Your work seems to have a medical edge?

For the Miniature Museum, I had made small limbs in calipers, but they were not consciously medical. I was using external frame works to support bent branches. They definitely ended up looking medical. They have been repaired a bit like building structuresm=, an engineering approach to fixing things. Metal bands hold the structures together and you see that in ancient structures where people have come along and enclosed an area of a structure with metal bars and big bolts.

Could you name an artist jeweler (or more) whose work you admire and who has significantly influenced your own?

As a young child, I visited the studio of Darani Lewers and Helge Larsen in Sydney, I recall being very impressed. I was intrigued by their tools and liked the feel of their workspace. Their use of materials and techniques, and regular exhibiting has contributed significantly to an Australian vernacular.

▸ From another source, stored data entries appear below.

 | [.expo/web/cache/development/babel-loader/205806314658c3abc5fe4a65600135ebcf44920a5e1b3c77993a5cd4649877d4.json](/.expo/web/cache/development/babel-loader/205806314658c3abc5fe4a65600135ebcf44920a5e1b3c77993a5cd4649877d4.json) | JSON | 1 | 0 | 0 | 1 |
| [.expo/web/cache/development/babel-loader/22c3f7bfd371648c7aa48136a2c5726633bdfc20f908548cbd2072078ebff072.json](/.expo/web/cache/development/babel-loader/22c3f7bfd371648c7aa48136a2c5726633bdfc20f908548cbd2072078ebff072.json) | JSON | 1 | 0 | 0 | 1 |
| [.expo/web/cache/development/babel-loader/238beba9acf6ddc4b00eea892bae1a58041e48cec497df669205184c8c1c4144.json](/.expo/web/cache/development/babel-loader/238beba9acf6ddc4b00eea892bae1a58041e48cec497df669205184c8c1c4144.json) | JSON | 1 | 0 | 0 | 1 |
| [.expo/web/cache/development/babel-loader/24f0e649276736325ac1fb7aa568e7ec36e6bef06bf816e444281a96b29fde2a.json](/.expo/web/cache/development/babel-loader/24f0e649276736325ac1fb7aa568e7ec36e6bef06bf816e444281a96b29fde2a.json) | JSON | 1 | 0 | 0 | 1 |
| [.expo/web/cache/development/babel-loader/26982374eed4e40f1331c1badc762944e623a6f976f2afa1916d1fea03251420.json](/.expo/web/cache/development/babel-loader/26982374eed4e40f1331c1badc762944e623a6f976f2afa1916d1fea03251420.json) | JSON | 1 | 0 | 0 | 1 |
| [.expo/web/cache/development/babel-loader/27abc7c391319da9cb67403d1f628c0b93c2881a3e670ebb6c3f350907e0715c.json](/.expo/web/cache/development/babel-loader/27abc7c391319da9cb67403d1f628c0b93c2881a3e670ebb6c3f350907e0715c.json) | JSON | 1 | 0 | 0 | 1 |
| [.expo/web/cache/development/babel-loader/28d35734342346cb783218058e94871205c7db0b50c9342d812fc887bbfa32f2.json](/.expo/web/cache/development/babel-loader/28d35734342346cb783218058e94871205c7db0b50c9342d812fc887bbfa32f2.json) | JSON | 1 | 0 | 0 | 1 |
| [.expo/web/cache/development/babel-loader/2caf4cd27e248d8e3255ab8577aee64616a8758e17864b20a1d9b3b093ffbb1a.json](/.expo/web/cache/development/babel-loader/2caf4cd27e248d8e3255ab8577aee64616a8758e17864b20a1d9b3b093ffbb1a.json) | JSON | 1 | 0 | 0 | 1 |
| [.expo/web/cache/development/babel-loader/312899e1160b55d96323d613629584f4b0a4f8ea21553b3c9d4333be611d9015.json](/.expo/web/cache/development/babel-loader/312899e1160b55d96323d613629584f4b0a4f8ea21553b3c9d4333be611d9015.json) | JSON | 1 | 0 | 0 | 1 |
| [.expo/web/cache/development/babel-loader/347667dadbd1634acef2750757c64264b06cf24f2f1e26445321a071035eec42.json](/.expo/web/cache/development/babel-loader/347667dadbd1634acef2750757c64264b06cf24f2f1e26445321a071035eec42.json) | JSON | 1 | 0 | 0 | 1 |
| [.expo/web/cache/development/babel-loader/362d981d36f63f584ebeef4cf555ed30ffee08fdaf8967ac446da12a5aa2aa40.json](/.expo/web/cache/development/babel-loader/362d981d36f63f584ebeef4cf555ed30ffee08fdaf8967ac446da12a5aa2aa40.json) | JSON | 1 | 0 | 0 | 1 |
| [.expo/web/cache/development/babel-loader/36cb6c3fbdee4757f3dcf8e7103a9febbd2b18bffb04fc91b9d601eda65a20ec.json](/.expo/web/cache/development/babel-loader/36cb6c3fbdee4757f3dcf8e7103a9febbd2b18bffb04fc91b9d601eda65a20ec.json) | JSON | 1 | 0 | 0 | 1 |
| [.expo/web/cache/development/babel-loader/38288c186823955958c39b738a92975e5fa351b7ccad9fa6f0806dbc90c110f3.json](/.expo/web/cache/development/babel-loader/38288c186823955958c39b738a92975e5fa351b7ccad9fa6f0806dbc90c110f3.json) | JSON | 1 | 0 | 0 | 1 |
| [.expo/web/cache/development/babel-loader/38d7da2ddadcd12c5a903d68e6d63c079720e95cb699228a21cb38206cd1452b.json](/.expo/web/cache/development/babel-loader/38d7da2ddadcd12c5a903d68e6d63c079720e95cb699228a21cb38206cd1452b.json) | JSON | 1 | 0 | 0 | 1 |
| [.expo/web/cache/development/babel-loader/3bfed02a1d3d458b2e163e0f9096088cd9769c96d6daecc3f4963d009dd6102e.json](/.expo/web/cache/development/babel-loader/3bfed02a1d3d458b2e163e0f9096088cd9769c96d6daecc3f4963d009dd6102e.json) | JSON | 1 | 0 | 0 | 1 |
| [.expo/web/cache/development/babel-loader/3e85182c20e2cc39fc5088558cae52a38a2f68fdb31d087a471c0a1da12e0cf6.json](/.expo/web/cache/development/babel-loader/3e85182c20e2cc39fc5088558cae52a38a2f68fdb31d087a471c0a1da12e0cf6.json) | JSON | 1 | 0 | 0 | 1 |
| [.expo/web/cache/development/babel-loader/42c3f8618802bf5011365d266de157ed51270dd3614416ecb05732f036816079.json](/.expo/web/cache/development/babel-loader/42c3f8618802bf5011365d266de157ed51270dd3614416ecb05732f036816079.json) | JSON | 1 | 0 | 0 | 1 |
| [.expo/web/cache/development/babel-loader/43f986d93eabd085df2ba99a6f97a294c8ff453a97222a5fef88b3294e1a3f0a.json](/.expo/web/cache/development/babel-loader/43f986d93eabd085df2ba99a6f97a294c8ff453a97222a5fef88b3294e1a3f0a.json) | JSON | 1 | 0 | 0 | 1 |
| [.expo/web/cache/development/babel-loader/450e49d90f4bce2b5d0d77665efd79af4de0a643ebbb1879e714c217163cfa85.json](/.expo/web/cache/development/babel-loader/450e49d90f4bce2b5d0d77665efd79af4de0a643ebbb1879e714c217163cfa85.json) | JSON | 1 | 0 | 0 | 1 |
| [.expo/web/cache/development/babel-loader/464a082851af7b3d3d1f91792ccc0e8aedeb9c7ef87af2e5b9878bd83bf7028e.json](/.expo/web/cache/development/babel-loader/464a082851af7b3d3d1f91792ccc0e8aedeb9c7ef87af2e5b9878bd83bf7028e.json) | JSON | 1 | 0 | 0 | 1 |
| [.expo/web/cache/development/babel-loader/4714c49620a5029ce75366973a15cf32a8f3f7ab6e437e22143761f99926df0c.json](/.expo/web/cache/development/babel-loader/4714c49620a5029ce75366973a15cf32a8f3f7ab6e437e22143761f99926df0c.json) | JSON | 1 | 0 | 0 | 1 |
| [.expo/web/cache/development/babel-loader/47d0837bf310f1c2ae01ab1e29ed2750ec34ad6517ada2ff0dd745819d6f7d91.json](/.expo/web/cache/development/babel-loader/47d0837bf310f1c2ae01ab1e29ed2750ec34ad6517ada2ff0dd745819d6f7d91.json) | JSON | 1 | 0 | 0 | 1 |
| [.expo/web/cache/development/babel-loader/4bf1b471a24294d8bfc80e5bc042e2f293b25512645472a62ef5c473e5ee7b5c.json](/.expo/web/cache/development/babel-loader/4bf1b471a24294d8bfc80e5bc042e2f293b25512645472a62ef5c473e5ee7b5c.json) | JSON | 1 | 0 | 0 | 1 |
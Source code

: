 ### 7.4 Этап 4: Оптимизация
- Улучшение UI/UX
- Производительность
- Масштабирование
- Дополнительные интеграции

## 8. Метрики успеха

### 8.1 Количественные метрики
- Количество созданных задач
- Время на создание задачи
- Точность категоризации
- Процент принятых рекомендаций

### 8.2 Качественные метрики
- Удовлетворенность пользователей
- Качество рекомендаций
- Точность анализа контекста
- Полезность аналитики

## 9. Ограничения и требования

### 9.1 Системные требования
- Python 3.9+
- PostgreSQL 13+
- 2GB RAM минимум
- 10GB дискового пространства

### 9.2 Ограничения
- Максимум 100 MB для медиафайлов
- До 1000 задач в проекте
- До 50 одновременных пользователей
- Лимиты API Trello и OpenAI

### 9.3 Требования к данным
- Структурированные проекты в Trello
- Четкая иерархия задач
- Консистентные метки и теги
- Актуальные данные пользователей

Merv Muhling was a Queensland artist who died in 2003. I inherited the contents of his workshop including his collection of found objects from his studio. Merv’s work often included found objects, my methodology is similar to his, but the aesthetic outcomes are quite different.

Don Ross is another Queensland jeweller, also deceased, whose narrative works enthralled me as a young child and continue to inspire me. Don was a dentist who taught himself jewellery techniques at a time when formal training was not available. He shared his skills generously. He had a good sense of humour that featured in his jewellery.

Muhling, Ross, Lewers and Larsen have been the primary influences for me, as I followed their works through my formative years.

Could you name one or two writers who have helped to clarify your thinking and impacted your practice? How?

Over time, the theorists who have influenced my thinking have changed a lot. Most recently I have been engaging with Vibrant Matter by Jane Bennet. She has an interesting take on thinking about the discards and materiality. Also Barbara Maria Stafford’s Echo Objects explores neurological science and its impact on how we view and understand objects and images.

Michael Crawford’s The Case for Working with your Hands deals with the satisfaction derived from manual work as opposed to screen based work. It addresses issues around transparency in manufacturing, as well as the devaluing of the labour and the value in the fixing or making of things.

Various essays and books by Richard Sennett have been influential in particular, The Craftsman.

What is next for you?

There are lots of things I am in the process of making or thinking through. Some of these are in the “cabinet of curiosities”. I have some brake and clutch handles from motorbikes I’d like to work with and I am tempted to use some bigger things. I also want to investigate more of Merv’s material that was not used. However, there is an inverse relationship between the rate of collecting and the rate of making!

I also have a thing with nails. They are ubiquitous and I have found them pretty much everywhere I have been, including Singapore one of the cleanest cities in the world, where litter doesn’t exist. Each nail is really different. Some are really old and some new; some have done nothing and some have been through fires or been torn out. The consistent thing is that they have been discarded. I could literally work on these forever, in that the supply appears endless.